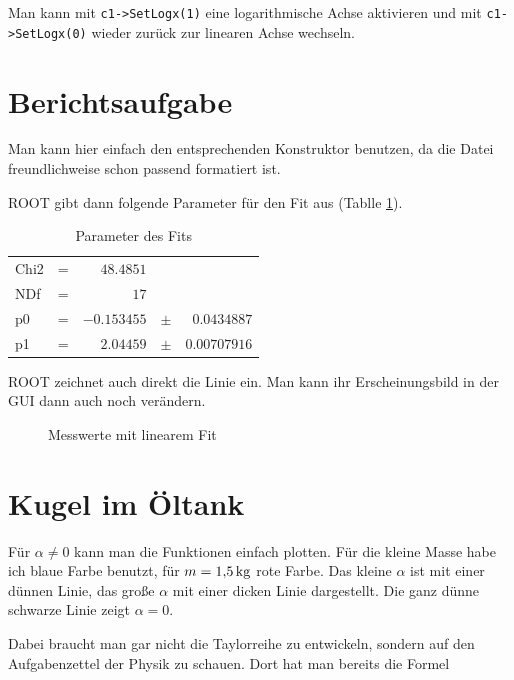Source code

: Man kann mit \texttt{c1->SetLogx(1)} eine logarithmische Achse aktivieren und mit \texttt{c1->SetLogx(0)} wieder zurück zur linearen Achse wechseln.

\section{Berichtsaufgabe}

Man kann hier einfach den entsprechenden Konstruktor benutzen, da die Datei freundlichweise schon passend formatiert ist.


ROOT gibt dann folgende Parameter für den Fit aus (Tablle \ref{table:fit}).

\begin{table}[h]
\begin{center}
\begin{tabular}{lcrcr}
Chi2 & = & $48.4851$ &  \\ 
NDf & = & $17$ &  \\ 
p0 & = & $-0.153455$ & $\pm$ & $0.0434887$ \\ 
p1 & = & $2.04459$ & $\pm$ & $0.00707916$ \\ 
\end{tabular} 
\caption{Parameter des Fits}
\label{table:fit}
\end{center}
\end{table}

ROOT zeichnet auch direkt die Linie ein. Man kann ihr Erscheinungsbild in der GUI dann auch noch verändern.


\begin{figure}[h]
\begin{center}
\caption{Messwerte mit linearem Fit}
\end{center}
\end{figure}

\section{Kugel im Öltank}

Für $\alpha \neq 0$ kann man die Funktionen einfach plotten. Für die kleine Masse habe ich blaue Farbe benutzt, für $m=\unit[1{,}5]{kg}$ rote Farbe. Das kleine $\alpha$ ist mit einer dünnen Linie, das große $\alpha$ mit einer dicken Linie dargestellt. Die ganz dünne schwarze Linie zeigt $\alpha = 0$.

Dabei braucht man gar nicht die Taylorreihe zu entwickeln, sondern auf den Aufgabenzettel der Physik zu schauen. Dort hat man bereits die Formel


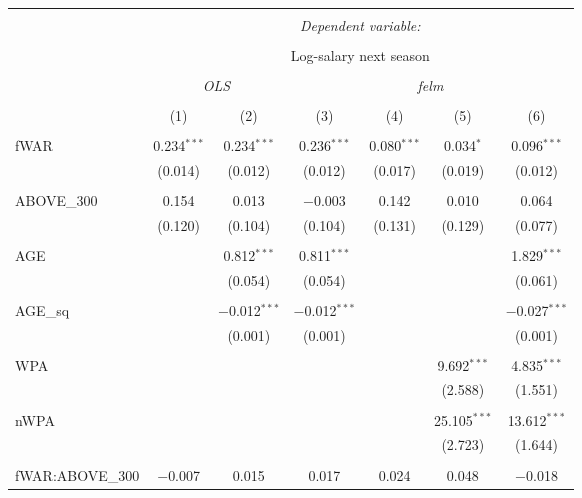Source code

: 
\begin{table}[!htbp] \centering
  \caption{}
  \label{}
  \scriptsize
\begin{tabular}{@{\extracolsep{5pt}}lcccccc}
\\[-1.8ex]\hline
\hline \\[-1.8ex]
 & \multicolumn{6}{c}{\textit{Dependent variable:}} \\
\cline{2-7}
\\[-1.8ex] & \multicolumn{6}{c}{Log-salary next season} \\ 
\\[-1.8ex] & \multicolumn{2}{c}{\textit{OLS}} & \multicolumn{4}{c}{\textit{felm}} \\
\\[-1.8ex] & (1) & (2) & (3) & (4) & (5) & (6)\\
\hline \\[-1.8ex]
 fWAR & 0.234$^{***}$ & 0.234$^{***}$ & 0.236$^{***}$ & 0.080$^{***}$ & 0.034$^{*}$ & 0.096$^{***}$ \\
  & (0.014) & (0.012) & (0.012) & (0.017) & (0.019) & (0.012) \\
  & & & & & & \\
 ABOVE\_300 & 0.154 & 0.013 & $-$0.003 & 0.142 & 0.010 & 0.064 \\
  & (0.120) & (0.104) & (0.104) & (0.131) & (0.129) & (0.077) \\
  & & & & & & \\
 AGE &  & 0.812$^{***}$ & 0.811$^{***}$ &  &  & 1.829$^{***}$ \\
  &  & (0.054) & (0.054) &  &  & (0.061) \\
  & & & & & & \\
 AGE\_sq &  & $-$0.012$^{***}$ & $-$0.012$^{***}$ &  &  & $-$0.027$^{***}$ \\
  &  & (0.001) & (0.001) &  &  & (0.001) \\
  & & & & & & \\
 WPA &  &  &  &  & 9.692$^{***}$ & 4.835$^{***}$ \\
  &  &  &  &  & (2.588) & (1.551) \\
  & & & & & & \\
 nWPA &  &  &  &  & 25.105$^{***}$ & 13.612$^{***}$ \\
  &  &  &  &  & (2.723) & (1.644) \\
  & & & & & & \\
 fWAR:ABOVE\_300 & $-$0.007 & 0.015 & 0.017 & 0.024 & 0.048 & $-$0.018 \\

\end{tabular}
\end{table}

**WHAT THE TASK ASKS:** Lines with "ROOT" in the records above: copy every one of them.

**EXERCISE OUTPUT:**
ROOT gibt dann folgende Parameter für den Fit aus (Tablle \ref{table:fit}).
ROOT zeichnet auch direkt die Linie ein. Man kann ihr Erscheinungsbild in der GUI dann auch noch verändern.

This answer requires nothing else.